Question 3 True / False
In a Bayesian network, a variable is conditionally independent of MOST other variables in the network once you observe its direct parent nodes.
TTrue
FFalse
Answer: False
A variable is conditionally independent of its non-descendants given its parents — not of all other variables. Descendants can still carry evidence that propagates back up the network and affects probabilities. More subtly, observing a common child of two parent nodes creates a dependency between those parents that didn't exist before — the 'explaining away' effect. For example, if Flu and Allergies both cause Cough, and you observe Cough=true, Flu and Allergies become negatively correlated even though they were independent a priori. The correct independence structure is determined by d-separation rules, not simply 'observed parents block everything.'
Question 4 True / False
The efficiency of Bayesian networks comes from assuming that most variables are conditionally independent of most other variables given their parents, allowing the joint distribution to factor into a product of local conditional probability tables.
TTrue
FFalse
Answer: True
This is exactly the key factorization: P(X₁, ..., Xₙ) = ∏ P(Xᵢ | parents(Xᵢ)). This works because each variable's CPT captures only the dependencies that actually exist. The number of parameters needed is the sum of CPT sizes, which is small when the graph is sparse (few parents per node). Crucially, the factorization is not an approximation — it is exact for any distribution that is consistent with the conditional independence assumptions encoded in the graph structure. Adding more edges (more dependencies) increases storage; removing unjustified independence assumptions makes the model less efficient but more accurate.
Question 5 Short Answer
Observing evidence about one variable in a Bayesian network can change the probability of variables not directly connected to it in the graph. Explain why, using a concrete example.

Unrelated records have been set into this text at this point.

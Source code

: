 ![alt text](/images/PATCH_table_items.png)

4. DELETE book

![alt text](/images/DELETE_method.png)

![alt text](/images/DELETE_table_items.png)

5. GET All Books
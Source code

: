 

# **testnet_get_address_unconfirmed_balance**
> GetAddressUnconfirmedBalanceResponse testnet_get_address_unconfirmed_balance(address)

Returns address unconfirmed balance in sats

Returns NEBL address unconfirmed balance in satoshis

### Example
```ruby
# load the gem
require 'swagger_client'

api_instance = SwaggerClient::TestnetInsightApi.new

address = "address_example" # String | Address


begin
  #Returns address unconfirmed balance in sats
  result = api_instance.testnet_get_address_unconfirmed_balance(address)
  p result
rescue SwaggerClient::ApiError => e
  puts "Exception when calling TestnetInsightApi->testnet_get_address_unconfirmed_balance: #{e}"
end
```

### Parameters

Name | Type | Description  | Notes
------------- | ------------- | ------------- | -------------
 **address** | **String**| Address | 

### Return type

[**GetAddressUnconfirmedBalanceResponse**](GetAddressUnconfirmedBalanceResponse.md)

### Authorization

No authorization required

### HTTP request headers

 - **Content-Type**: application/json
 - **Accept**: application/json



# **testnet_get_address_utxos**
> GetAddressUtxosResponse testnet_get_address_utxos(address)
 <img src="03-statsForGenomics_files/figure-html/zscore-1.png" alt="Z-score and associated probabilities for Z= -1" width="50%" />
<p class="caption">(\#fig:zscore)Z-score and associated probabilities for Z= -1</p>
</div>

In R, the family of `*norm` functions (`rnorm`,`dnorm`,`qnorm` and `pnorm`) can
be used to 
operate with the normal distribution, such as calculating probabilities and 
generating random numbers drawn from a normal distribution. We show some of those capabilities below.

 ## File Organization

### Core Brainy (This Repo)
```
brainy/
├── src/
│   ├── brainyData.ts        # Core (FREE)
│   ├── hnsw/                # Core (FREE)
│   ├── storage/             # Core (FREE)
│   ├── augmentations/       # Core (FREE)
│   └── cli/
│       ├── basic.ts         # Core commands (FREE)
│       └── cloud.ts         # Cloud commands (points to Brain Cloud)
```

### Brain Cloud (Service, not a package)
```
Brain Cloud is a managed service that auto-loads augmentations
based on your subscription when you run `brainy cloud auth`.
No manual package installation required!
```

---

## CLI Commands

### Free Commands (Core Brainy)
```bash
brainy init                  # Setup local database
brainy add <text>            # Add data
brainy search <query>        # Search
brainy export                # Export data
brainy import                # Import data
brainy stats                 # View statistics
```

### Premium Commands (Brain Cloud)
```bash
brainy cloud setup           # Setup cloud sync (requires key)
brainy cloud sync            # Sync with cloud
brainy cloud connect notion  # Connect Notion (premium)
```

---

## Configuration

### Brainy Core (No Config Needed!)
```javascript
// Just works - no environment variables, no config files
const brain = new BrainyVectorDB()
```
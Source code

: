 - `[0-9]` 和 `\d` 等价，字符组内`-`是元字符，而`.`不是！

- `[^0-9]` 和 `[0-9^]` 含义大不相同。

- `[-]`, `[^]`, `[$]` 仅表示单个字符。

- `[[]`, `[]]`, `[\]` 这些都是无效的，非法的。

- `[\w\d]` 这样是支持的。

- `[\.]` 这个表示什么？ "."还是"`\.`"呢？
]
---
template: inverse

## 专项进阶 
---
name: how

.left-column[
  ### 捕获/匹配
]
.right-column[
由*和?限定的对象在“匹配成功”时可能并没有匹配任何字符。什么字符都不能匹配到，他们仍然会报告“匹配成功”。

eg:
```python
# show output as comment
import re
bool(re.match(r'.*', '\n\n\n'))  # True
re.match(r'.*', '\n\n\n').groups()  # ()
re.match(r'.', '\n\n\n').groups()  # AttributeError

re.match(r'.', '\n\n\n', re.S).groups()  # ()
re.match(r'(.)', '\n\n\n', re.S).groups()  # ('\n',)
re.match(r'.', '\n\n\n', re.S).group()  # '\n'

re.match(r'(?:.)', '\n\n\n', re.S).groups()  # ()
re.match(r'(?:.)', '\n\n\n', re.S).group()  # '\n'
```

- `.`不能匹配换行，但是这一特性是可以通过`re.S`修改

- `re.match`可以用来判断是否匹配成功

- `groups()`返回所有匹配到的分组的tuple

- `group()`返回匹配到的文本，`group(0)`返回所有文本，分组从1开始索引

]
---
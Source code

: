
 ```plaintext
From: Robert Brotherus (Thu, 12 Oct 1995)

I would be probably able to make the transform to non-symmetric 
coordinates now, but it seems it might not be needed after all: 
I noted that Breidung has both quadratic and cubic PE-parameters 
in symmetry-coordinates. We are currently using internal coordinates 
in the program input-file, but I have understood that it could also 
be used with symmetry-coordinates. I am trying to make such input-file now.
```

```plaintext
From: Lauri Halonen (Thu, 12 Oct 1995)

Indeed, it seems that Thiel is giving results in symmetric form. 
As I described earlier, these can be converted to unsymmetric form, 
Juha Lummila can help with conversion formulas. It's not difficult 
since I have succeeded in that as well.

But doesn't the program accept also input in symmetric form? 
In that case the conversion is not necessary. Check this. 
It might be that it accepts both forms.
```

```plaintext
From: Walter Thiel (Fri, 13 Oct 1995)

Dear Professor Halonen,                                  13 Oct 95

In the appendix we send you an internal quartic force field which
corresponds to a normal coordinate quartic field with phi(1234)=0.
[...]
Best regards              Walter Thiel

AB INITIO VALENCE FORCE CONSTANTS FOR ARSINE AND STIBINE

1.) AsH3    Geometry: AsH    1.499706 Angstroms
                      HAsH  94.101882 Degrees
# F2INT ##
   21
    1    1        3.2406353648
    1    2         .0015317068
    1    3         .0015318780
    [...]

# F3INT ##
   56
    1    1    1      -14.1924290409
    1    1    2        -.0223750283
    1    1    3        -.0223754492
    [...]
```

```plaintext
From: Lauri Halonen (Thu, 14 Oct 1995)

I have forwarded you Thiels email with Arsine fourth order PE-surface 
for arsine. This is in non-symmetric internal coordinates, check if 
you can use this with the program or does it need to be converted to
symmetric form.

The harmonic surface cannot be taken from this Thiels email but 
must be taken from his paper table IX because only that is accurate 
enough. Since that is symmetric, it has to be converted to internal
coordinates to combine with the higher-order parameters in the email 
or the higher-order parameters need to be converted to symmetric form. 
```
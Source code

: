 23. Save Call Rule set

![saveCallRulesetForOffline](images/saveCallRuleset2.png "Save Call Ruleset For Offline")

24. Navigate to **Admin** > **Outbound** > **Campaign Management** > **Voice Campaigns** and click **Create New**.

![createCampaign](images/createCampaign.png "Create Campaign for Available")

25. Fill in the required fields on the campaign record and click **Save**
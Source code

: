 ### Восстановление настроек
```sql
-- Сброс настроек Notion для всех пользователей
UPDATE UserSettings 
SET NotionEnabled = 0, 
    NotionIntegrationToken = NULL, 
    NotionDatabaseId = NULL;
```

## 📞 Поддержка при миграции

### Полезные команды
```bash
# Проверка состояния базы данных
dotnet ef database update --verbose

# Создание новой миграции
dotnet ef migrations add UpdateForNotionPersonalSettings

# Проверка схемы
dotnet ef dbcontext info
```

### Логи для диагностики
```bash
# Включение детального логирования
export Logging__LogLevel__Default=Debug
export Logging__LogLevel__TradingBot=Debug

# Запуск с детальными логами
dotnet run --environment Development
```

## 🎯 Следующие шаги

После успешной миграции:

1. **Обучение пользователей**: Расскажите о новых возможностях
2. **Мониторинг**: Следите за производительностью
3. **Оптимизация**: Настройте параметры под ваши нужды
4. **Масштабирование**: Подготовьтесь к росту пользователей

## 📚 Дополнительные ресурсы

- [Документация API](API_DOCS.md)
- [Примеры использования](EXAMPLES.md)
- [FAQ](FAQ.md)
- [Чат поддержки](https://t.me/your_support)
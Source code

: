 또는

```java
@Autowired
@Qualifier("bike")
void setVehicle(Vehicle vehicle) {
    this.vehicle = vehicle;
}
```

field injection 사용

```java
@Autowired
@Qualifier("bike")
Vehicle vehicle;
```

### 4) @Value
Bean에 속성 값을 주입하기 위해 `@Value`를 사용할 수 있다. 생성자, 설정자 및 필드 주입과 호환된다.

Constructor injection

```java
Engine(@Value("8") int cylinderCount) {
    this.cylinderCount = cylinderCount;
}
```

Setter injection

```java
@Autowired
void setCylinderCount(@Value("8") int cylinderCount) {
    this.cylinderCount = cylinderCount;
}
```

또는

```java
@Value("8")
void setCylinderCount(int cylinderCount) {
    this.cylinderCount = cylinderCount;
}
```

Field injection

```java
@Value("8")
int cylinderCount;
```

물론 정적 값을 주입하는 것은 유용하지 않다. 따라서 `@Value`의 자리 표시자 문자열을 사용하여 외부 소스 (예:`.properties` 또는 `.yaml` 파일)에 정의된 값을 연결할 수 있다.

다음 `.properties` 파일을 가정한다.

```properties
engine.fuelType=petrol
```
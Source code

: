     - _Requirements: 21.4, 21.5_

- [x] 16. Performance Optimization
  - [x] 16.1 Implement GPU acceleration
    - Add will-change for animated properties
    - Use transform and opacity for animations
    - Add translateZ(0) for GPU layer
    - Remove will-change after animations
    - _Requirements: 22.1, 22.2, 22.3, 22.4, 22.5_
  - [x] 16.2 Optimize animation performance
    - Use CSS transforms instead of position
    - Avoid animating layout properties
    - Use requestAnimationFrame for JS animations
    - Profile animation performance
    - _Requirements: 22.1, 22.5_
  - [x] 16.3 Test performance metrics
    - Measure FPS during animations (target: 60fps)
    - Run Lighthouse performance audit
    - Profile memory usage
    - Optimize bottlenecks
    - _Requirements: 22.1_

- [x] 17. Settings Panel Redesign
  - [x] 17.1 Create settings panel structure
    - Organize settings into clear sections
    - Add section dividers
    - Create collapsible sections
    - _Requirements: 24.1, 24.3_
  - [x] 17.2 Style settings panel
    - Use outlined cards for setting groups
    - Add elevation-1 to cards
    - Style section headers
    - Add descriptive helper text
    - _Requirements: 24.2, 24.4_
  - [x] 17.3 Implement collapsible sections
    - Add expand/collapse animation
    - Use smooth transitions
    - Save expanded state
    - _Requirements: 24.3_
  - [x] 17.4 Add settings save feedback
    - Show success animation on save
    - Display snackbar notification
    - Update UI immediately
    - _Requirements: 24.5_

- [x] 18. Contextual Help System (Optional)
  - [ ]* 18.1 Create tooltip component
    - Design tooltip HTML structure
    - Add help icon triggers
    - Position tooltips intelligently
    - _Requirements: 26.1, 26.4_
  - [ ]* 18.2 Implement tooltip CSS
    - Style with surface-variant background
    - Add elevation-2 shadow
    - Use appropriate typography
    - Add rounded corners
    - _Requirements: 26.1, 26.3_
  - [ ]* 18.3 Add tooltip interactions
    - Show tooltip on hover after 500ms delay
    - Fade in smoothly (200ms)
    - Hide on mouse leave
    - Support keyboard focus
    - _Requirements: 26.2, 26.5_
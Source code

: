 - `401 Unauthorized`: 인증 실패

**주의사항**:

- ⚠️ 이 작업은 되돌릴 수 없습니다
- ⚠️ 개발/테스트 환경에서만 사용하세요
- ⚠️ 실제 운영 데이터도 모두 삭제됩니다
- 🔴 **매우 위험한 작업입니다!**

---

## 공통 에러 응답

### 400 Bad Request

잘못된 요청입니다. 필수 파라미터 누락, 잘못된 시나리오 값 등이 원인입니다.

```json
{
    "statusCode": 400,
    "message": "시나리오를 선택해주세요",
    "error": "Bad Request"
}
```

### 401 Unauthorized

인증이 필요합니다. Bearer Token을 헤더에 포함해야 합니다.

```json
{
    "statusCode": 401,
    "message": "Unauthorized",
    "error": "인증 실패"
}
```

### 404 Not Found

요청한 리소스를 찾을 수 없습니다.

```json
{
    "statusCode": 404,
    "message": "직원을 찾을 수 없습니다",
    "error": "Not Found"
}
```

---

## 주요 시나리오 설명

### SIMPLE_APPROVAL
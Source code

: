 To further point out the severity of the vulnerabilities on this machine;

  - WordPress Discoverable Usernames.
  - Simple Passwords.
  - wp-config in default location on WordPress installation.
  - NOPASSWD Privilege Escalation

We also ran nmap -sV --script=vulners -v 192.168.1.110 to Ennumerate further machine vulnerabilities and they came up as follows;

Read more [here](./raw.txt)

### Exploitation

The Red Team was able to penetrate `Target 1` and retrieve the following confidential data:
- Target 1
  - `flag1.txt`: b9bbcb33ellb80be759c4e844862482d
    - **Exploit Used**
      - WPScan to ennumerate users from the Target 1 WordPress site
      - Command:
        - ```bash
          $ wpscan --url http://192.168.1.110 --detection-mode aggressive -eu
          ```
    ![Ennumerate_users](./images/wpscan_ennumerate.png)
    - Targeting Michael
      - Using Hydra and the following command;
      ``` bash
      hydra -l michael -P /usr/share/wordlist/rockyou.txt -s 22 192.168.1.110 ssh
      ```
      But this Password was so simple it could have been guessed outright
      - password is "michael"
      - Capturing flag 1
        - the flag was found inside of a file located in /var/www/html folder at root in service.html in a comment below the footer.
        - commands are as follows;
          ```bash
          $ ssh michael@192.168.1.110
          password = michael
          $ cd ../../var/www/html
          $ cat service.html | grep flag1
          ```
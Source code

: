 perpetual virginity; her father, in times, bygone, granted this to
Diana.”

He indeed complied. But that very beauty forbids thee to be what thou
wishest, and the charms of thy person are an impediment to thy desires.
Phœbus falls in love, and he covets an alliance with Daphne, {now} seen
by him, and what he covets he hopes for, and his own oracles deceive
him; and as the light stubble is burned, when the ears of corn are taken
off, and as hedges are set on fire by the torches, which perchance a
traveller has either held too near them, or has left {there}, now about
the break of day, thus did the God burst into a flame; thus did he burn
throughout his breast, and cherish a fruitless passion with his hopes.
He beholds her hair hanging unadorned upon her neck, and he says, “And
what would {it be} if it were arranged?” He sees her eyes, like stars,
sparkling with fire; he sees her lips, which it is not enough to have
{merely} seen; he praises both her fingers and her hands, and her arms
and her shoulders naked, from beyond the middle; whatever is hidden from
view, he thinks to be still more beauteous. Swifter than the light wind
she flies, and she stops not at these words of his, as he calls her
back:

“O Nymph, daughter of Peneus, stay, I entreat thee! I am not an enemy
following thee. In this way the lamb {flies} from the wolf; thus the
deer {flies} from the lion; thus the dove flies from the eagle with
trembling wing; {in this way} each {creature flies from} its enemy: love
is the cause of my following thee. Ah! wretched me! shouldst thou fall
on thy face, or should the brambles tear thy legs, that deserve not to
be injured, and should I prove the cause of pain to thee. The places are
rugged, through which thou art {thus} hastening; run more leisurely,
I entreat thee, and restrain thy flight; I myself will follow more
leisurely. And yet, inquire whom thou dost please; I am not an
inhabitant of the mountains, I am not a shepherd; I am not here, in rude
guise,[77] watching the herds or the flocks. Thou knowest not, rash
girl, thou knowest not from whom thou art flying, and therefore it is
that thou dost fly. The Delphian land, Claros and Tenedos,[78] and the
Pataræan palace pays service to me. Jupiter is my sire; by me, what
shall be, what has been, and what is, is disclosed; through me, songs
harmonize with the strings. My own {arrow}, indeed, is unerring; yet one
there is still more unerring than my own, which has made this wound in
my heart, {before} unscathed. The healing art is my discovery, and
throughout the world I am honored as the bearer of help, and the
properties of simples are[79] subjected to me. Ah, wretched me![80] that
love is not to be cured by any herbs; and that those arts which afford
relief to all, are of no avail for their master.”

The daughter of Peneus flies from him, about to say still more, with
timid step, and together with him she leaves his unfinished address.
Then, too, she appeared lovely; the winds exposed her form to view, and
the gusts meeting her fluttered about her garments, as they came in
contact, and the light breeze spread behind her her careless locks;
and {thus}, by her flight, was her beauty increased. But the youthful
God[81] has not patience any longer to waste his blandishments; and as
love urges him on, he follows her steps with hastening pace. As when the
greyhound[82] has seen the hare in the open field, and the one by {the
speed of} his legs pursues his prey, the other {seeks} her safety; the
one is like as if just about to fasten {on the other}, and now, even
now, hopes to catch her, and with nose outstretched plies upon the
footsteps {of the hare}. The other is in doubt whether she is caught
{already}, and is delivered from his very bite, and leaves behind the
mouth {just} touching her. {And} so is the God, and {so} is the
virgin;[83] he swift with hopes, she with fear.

Think about your answer, then reveal below.
Model answer: Evidence propagates through the network via shared connections. In a structure where Flu and Allergies both cause Cough (a common-cause structure), Flu and Allergies are marginally independent — knowing someone has flu tells you nothing about whether they have allergies. But if you observe Cough=true, the two causes become negatively correlated: learning the patient has allergies reduces the probability that flu explains their cough (explaining away). This dependency travels through the Cough node even though there is no direct edge between Flu and Allergies. More generally, evidence can propagate in any direction through the network — up to parents, down to descendants, or laterally through shared effects — governed by d-separation rules.
This is one of the most counterintuitive aspects of probabilistic graphical models. Dependencies are not just structural (from edges) but also evidential (from observations). Observing a node can 'activate' dependencies between its parents that were previously blocked, and can block dependencies between nodes that were previously connected. The d-separation framework formalizes exactly when observing a set of variables blocks or activates an information path between two other variables, allowing you to read off conditional independence relationships directly from the graph structure.